* Assignment:
Only one stretch of the data is wanted: the line containing "### 级联分类器的扩展", the line containing "# Welcome Page", and every line between them, copied exactly.

___ Entries provided

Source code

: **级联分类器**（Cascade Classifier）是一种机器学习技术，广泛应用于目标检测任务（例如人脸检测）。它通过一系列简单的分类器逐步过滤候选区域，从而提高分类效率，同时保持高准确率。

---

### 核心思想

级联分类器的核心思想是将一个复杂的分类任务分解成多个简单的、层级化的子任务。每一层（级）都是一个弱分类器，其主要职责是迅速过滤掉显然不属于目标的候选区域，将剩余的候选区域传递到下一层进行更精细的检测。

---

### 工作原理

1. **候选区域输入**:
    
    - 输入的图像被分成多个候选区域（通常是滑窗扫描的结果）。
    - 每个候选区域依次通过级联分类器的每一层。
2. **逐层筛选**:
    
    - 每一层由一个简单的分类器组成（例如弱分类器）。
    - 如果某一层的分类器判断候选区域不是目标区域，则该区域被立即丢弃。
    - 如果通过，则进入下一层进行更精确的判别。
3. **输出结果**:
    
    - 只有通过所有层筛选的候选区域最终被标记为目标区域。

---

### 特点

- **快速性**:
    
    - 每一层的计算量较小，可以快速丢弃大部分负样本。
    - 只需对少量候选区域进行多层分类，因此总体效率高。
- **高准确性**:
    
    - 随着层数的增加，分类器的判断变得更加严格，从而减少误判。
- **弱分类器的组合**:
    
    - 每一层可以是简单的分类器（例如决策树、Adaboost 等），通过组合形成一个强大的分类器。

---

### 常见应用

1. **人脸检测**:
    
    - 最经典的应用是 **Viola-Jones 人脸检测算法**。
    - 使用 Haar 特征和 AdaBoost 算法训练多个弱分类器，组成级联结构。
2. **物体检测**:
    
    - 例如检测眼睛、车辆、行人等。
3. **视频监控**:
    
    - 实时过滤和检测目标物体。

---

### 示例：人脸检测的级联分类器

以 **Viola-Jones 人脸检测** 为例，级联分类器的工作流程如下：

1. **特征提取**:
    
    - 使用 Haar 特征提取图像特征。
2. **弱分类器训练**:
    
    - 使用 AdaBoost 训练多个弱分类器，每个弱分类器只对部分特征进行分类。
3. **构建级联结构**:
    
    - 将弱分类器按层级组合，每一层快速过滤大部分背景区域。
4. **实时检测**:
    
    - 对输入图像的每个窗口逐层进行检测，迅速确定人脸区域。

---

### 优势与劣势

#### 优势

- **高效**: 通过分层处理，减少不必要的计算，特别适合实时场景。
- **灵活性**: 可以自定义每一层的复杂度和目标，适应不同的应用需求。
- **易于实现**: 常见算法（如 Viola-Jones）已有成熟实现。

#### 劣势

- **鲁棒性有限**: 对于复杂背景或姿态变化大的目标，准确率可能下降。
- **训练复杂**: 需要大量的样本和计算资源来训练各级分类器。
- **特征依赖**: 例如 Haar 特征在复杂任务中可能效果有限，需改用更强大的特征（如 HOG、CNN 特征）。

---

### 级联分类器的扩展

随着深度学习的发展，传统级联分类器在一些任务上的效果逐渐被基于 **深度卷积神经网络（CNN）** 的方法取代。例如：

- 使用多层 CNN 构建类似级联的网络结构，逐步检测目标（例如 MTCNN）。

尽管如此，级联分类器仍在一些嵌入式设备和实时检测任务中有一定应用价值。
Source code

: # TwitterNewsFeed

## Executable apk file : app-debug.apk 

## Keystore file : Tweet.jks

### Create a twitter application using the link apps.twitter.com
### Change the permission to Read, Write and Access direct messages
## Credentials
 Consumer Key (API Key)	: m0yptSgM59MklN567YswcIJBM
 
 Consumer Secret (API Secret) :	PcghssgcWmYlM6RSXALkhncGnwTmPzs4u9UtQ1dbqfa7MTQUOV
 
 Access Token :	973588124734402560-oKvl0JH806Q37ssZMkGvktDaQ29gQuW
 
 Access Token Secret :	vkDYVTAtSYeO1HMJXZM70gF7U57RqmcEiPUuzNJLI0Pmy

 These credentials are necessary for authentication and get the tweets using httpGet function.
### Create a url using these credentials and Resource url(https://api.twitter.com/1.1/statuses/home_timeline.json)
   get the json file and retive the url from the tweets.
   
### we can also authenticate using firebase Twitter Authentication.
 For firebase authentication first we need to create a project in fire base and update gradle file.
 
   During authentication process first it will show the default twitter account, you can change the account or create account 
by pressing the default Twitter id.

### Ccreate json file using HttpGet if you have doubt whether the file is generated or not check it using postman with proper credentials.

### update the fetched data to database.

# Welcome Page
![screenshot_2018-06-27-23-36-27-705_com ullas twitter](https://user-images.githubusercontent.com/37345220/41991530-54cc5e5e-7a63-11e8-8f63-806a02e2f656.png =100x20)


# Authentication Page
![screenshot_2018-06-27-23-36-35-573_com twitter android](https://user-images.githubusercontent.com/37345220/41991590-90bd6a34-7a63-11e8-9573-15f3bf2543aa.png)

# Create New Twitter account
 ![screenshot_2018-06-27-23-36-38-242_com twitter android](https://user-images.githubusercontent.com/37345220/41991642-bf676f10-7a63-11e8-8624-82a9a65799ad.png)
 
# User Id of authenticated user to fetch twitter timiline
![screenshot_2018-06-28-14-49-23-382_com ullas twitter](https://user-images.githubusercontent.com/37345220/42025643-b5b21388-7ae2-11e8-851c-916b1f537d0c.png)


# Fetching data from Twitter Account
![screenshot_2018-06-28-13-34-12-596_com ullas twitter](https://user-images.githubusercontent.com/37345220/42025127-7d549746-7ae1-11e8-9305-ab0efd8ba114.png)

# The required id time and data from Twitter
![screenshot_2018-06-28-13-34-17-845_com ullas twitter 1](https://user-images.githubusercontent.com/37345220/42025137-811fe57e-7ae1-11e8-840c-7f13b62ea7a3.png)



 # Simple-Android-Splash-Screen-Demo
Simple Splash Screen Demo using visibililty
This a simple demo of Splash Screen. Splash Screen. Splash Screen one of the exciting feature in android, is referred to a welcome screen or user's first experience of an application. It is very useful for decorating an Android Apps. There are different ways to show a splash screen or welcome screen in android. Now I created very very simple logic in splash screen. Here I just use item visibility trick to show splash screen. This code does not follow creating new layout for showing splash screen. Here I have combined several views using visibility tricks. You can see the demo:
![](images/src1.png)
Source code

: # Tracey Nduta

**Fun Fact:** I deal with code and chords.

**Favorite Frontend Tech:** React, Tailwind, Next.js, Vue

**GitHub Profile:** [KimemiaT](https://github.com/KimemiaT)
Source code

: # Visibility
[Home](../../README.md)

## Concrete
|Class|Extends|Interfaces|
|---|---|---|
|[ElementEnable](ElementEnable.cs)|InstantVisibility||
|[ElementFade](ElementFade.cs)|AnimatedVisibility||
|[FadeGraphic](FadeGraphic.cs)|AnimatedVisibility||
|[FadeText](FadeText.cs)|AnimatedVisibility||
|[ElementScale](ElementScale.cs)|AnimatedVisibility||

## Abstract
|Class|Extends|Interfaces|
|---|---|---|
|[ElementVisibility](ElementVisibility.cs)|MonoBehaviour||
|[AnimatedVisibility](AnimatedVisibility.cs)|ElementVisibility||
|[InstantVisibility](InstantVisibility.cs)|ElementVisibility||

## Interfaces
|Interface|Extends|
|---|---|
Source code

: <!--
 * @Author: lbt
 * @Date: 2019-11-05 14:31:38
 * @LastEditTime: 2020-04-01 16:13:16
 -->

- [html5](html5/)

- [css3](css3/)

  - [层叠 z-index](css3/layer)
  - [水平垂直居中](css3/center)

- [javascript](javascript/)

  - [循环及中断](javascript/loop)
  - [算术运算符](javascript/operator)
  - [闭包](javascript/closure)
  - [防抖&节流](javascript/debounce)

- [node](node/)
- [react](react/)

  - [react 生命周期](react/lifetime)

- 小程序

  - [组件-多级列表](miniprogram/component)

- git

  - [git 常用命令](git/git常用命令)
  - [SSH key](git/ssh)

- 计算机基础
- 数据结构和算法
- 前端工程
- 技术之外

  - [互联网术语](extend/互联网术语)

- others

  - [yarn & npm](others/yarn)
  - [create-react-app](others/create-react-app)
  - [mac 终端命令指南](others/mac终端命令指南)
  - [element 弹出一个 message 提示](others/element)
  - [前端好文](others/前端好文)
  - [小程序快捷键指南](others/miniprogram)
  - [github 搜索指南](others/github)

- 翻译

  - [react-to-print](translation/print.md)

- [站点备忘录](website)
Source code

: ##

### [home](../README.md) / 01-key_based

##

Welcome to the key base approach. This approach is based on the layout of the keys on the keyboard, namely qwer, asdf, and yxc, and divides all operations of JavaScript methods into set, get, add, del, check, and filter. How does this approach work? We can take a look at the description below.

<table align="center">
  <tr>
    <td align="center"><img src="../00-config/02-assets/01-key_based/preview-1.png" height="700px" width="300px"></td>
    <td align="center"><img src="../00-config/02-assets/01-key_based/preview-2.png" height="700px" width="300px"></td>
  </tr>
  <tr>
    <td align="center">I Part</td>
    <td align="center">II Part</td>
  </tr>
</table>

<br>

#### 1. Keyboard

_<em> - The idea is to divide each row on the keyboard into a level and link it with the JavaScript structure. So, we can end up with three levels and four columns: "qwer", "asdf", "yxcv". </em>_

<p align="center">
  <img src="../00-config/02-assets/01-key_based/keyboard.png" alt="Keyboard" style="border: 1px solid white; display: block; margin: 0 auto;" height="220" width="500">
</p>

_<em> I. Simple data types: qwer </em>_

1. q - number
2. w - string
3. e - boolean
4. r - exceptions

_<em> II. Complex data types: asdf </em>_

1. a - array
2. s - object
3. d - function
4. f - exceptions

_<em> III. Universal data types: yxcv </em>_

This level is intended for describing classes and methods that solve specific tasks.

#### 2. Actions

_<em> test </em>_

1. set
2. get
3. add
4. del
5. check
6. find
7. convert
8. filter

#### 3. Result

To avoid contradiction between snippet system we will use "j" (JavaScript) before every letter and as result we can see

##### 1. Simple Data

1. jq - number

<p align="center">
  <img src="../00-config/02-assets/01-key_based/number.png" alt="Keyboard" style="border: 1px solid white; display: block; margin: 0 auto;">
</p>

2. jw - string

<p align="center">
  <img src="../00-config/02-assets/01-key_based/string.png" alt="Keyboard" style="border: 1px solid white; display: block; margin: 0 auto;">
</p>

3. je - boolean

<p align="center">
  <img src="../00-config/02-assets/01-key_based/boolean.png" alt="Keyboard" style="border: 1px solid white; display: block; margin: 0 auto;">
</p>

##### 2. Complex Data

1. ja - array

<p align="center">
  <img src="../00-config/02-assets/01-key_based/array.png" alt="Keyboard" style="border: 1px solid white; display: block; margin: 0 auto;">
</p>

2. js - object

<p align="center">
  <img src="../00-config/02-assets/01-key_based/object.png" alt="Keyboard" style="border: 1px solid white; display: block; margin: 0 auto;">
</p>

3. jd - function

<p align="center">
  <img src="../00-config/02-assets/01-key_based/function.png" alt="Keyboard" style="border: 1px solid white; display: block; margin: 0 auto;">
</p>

______

* Exercise response:
### 级联分类器的扩展

随着深度学习的发展，传统级联分类器在一些任务上的效果逐渐被基于 **深度卷积神经网络（CNN）** 的方法取代。例如：

- 使用多层 CNN 构建类似级联的网络结构，逐步检测目标（例如 MTCNN）。

尽管如此，级联分类器仍在一些嵌入式设备和实时检测任务中有一定应用价值。
Source code

: # TwitterNewsFeed

## Executable apk file : app-debug.apk 

## Keystore file : Tweet.jks

### Create a twitter application using the link apps.twitter.com
### Change the permission to Read, Write and Access direct messages
## Credentials
 Consumer Key (API Key)	: m0yptSgM59MklN567YswcIJBM
 
 Consumer Secret (API Secret) :	PcghssgcWmYlM6RSXALkhncGnwTmPzs4u9UtQ1dbqfa7MTQUOV
 
 Access Token :	973588124734402560-oKvl0JH806Q37ssZMkGvktDaQ29gQuW
 
 Access Token Secret :	vkDYVTAtSYeO1HMJXZM70gF7U57RqmcEiPUuzNJLI0Pmy

 These credentials are necessary for authentication and get the tweets using httpGet function.
### Create a url using these credentials and Resource url(https://api.twitter.com/1.1/statuses/home_timeline.json)
   get the json file and retive the url from the tweets.
   
### we can also authenticate using firebase Twitter Authentication.
 For firebase authentication first we need to create a project in fire base and update gradle file.
 
   During authentication process first it will show the default twitter account, you can change the account or create account 
by pressing the default Twitter id.

### Ccreate json file using HttpGet if you have doubt whether the file is generated or not check it using postman with proper credentials.

### update the fetched data to database.

# Welcome Page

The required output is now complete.